Forse per dare un contentino al Vaticano e fargli digerire meglio il rospaccio del similmatrimonio al sapore di finocchio.

E la polpetta avvelenata risiede nel fatto che, basta che uno dei due conviventi dia comunicazione all'anagrafe e lo comunichi all'altro con lettera raccomandata, che scattano automaticamente (e retroattivi!!!!) tutti i diritti e i benefici.

Fin qui, nulla di che, direte voi. Io stesso ho scritto in un mio precedente post che alcuni di quei diritti sono giusti e condivisibili. E lo confermo.

Però ci sono quei due articoletti al curaro, in grado di creare complicazioni tali da far recedere buona parte delle coppie di fatto dall'idea di convivere. O, almeno, alcuni componenti delle medesime.

Perché dunque si va a convivere? Non certo perché si è contro il matrimonio ecclesiastico, visto che esiste quello civile. O si è contro l'Istituto del Matrimonio in sé e per sé o perché si desidera avere un rapporto più snello, libero da lacci e lacciuoli. Spesso si convive "per prova", perché ci si innamora ma non si è sicuri di aver trovato l'anima gemella e - quando lo si è accertato - solitamente, qualche anno dopo, ci si sposa.

Ma il concetto fondamentale delle libere convivenze, almeno allo stato attuale, è "se la va, va. Altrimenti amici come prima".

La mazzata dell'infausto DDL Pollastrini-Bindi fa piazza pulita proprio di questo sacrosanto principio!

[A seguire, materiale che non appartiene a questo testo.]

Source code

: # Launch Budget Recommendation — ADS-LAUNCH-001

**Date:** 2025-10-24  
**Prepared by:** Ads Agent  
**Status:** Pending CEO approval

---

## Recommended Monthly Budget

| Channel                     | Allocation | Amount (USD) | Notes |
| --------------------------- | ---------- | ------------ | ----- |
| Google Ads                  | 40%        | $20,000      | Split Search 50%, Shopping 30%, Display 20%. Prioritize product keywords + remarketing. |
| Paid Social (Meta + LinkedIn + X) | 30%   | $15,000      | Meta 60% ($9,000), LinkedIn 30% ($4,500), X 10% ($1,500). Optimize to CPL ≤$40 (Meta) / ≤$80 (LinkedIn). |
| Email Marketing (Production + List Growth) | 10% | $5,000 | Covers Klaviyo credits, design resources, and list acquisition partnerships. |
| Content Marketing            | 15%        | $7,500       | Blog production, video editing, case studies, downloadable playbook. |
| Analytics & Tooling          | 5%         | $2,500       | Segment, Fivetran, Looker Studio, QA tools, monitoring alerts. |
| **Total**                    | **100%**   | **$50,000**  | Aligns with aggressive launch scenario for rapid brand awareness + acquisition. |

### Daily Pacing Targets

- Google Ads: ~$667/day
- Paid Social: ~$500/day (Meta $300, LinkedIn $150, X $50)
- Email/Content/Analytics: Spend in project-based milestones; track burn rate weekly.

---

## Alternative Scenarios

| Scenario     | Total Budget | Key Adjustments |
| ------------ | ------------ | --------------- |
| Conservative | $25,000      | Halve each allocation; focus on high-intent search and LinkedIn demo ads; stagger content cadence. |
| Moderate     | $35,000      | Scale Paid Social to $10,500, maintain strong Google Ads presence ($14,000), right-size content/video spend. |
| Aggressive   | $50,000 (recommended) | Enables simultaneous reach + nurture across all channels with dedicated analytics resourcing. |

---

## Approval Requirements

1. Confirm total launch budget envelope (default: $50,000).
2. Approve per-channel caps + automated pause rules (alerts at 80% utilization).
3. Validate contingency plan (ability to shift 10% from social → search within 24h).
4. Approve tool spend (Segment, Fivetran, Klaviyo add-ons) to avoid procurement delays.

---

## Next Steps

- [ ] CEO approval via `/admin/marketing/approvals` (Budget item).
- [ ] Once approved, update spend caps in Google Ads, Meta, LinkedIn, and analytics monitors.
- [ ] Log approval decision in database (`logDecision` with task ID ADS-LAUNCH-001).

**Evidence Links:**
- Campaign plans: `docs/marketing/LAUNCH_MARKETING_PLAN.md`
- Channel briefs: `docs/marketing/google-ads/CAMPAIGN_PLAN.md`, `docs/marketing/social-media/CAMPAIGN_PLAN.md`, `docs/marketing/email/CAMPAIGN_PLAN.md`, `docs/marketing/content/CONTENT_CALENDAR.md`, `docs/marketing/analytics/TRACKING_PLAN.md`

Quanto può durare in media una relazione? Personalmente ho sperimentato - e questo è stato poi suffragato da studi di settore - che la durata media è di 2-4 anni. Bene, se questa sciaguratissima legge verrà approvata senza modifiche in meglio, sarà estremamente più opportuno che la durata scenda ad un massimo di 2 anni e 364 giorni. Perché se una coppia di fatto - come succede sovente - "scoppia" dopo il terzo anno, uno dei due si troverà a pagare gli alimenti all'altro!

Questo già basta per far dire a molti: "tu in casa mia non entri nemmeno per una cenetta veloce". O, come dice un mio amico fiorentino, con l'arguzia e la sagacia tipica dei toscani: "E si tromba, ma sul pianerottolo!"

Altra sciagura è l'articolo 11, quello che prevede al partner di accedere ad un terzo dell'eredità dopo nove anni di convivenza.

Questa, a mio avviso, è la porcata più grossa, perché lede diritti naturali dei figli, che dovrebbero essere intangibili. E la cosa ancora più oscena - permettetemi di dirlo - è il fatto che il terzo sia riconosciuto in caso di un solo figlio, mentre da due o più figli, diventa un quarto.

Meno male che le famiglie sono sempre meno numerose, perché se morisse in regime di Dico il padre o la madre di dieci figli, il suo partner (magari pure omosessuale!) si intascherebbe la fetta più grossa e agli eredi "veri", ai VERI aventi diritto, resterebbero solo le briciole.

E con queste belle novità in arrivo, pensate che qualsiasi individuo sano di mente penserebbe ancora ad inziare una convivenza? Complicazioni per complicazioni - finocchi a parte - tanto vale sposarsi!